Alerte aux méduses géantes !

iStock/Getty Images

Avis à Steven Spielberg, on a trouvé ses nouvelles stars pour un remake des Dents de la mer ! De gigantesques méduses venimeuses pullulent actuellement le long des côtes du pays de Galles et terrorisent les vacanciers sur les plages.

Il faut dire que ces demoiselles ont de quoi vous glacer le sang : leur diamètre varie de 50 cm à 2 m, et leurs filaments peuvent atteindre plus de 30 m de long ! L’espèce, appelée « crinière de lion », fait d’ailleurs partie des plus grandes méduses au monde. Leurs piqûres – provoquées par un contact direct avec les filaments de l’animal – peuvent engendrer de graves irritations, des crampes et même des arrêts respiratoires chez certaines personnes, rapporte Ouest-France.

En plus de leur caractère dangereux, ces créatures posent problème car elles n’évoluent normalement pas le long des côtes britanniques. Les courants changeants liés au réchauffement climatique les ont petit à petit déplacé des eaux froides de l’Atlantique nord et de la Scandinavie vers les eaux plus chaudes autour du Royaume-Uni. Pourraient-elles atteindre la France ? Les spécialistes ne l’excluent pas : « C’est de toute façon très difficile à prévoir, puisque c’est la conséquence de phénomènes météorologiques, a expliqué à Ouest-France Maureen Midol, soigneuse technicienne en aquariologie à Brest. En France, l’année dernière, nous avons assisté à une recrudescence de physalies, notamment dans le Finistère… Elles étaient originaires des eaux caribéennes mais sont arrivées là après des tempêtes. »

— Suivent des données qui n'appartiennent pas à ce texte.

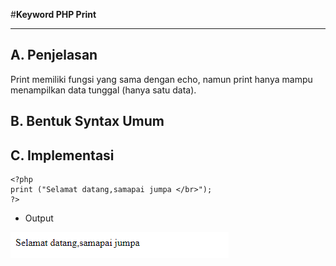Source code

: #**Keyword PHP Print**
***

## **A. Penjelasan**

Print memiliki fungsi yang sama dengan echo, namun print hanya mampu menampilkan data tunggal (hanya satu data).


## **B. Bentuk Syntax Umum**

       
## **C. Implementasi**

	<?php
	print ("Selamat datang,samapai jumpa </br>");
	?>
	
* Output

![Screenshot](img/print.PNG)
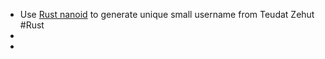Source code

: - Use [Rust nanoid](https://docs.rs/nanoid/latest/nanoid/index.html) to generate unique small username from Teudat Zehut #Rust
-
-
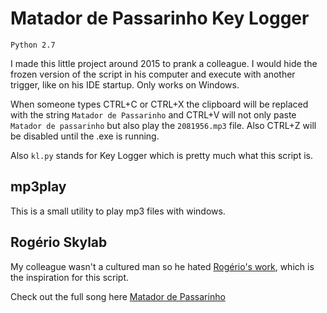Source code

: # Matador de Passarinho Key Logger

`Python 2.7`

I made this little project around 2015 to prank a colleague. I would hide the frozen version of the script in his computer and execute with another trigger, like on his IDE startup. Only works on Windows.

When someone types CTRL+C or CTRL+X the clipboard will be replaced with the string `Matador de Passarinho` and CTRL+V will not only paste `Matador de passarinho` but also play the `2081956.mp3` file. Also CTRL+Z will be disabled until the .exe is running.

Also `kl.py` stands for Key Logger which is pretty much what this script is.

## mp3play

This is a small utility to play mp3 files with windows.

## Rogério Skylab

My colleague wasn't a cultured man so he hated [Rogério's work](https://pt.wikipedia.org/wiki/Rog%C3%A9rio_Skylab), which is the inspiration for this script.

Check out the full song here [Matador de Passarinho](https://www.youtube.com/watch?v=93qS9EZEl3A)
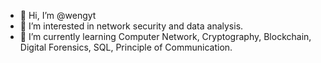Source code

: - 👋 Hi, I’m @wengyt
- 👀 I’m interested in network security and data analysis.
- 🌱 I’m currently learning Computer Network, Cryptography, Blockchain, Digital Forensics, SQL, Principle of Communication.


<!---
wengyt/wengyt is a ✨ special ✨ repository because its `README.md` (this file) appears on your GitHub profile.
You can click the Preview link to take a look at your changes.
--->
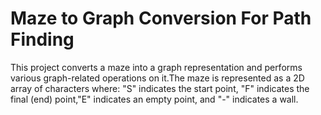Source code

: # Maze to Graph Conversion For Path Finding
 This project converts a maze into a graph representation and performs various graph-related  operations on it.The maze is represented as a 2D array of characters where: "S" indicates the start point, "F" indicates the final (end) point,"E" indicates an empty point, and "-" indicates a wall.
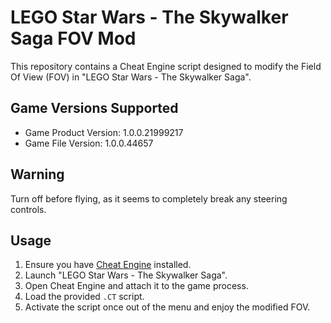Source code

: # LEGO Star Wars - The Skywalker Saga FOV Mod

This repository contains a Cheat Engine script designed to modify the Field Of View (FOV) in "LEGO Star Wars - The Skywalker Saga".

## Game Versions Supported

- Game Product Version: 1.0.0.21999217
- Game File Version: 1.0.0.44657

## Warning

Turn off before flying, as it seems to completely break any steering controls.

## Usage

1. Ensure you have [Cheat Engine](https://www.cheatengine.org/) installed.
2. Launch "LEGO Star Wars - The Skywalker Saga".
3. Open Cheat Engine and attach it to the game process.
4. Load the provided `.CT` script.
5. Activate the script once out of the menu and enjoy the modified FOV.
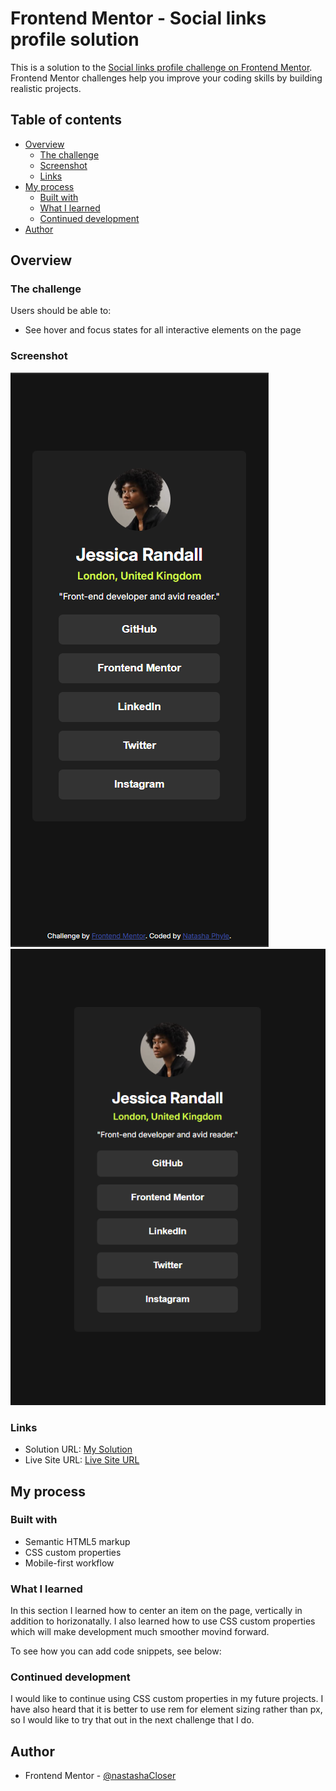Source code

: # Frontend Mentor - Social links profile solution

This is a solution to the [Social links profile challenge on Frontend Mentor](https://www.frontendmentor.io/challenges/social-links-profile-UG32l9m6dQ). Frontend Mentor challenges help you improve your coding skills by building realistic projects. 

## Table of contents

- [Overview](#overview)
  - [The challenge](#the-challenge)
  - [Screenshot](#screenshot)
  - [Links](#links)
- [My process](#my-process)
  - [Built with](#built-with)
  - [What I learned](#what-i-learned)
  - [Continued development](#continued-development)
- [Author](#author)

## Overview

### The challenge

Users should be able to:

- See hover and focus states for all interactive elements on the page

### Screenshot

![](./screenshots/mobile-view.png)
![](./screenshots/desktop-view.png)

### Links

- Solution URL: [My Solution](https://www.frontendmentor.io/solutions/social-links-profile-gGOh0mlbQi)
- Live Site URL: [Live Site URL](https://nastashacloser.github.io/social-links-profile-main/)

## My process

### Built with

- Semantic HTML5 markup
- CSS custom properties
- Mobile-first workflow

### What I learned

In this section I learned how to center an item on the page, vertically in addition to horizonatally. I also learned how to use CSS custom properties which will make development much smoother movind forward.

To see how you can add code snippets, see below:

### Continued development

I would like to continue using CSS custom properties in my future projects. I have also heard that it is better to use rem for element sizing rather than px, so I would like to try that out in the next challenge that I do.


## Author

- Frontend Mentor - [@nastashaCloser](https://www.frontendmentor.io/profile/nastashaCloser)


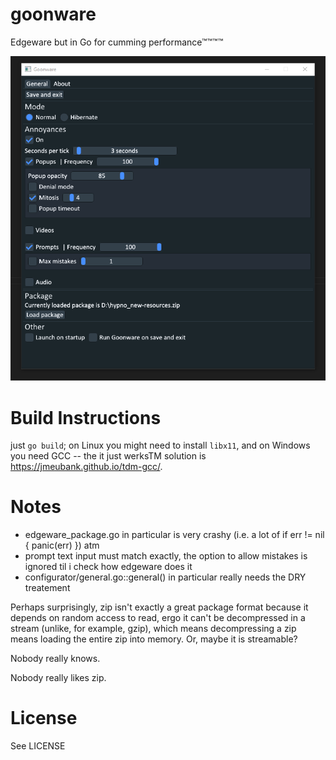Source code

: # goonware

Edgeware but in Go for cumming performance™™™™

![](.github/ui.png)

# Build Instructions

just `go build`; on Linux you might need to install `libx11`, and on Windows you need GCC -- the it just werksTM solution is https://jmeubank.github.io/tdm-gcc/.

# Notes

- edgeware_package.go in particular is very crashy (i.e. a lot of if err != nil { panic(err) }) atm
- prompt text input must match exactly, the option to allow mistakes is ignored til i check how edgeware does it
- configurator/general.go::general() in particular really needs the DRY treatement

Perhaps surprisingly, zip isn't exactly a great package format because
it depends on random access to read, ergo it can't be decompressed in
a stream (unlike, for example, gzip), which means decompressing a zip
means loading the entire zip into memory. Or, maybe it is streamable?

Nobody really knows.

Nobody really likes zip.

# License

See LICENSE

En plus d’être à l’origine de la prolifération des méduses géantes, le réchauffement climatique serait aussi responsable de leur taille toujours plus colossale : la hausse de la température de l’eau accroît en effet la quantité d’aliments dont elles se nourrissent. Un véritable cercle vicieux puisque plus la méduse est grosse, plus son venin est puissant.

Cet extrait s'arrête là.